EXERCISE AIM: Of the lines below, report only those that contain "clusters".

(Source texts of formatted documents)
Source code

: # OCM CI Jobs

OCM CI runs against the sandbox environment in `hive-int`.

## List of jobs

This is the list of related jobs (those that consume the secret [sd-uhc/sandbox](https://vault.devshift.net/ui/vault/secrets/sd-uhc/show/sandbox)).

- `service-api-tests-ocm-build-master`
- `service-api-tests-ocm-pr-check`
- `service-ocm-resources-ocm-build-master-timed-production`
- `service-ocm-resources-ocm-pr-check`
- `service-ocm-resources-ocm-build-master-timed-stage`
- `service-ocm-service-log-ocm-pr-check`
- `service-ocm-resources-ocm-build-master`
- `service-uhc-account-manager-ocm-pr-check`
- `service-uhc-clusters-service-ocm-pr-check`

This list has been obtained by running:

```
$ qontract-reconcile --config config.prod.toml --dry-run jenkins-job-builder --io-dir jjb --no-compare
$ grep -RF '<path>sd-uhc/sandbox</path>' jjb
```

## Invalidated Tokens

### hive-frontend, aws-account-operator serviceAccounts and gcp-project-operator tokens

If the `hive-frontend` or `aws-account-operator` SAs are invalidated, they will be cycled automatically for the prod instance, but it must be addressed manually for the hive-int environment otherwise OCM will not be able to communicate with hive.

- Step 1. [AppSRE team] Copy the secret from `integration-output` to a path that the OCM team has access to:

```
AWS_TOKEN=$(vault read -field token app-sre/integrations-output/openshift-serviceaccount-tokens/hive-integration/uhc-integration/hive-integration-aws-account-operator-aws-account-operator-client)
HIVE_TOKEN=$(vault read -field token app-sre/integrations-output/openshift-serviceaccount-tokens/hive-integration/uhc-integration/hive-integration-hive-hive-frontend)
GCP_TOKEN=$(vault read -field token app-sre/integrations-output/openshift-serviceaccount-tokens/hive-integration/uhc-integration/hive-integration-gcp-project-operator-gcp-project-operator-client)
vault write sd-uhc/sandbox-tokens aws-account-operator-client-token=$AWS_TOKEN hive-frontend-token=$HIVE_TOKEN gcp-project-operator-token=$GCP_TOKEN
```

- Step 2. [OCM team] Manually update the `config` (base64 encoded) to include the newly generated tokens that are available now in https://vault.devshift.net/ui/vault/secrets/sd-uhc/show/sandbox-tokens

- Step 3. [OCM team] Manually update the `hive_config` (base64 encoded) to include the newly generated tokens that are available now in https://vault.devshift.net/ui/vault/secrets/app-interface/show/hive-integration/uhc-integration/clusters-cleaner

OUTPUT OF THE TASK:
- `service-uhc-clusters-service-ocm-pr-check`
- Step 3. [OCM team] Manually update the `hive_config` (base64 encoded) to include the newly generated tokens that are available now in https://vault.devshift.net/ui/vault/secrets/app-interface/show/hive-integration/uhc-integration/clusters-cleaner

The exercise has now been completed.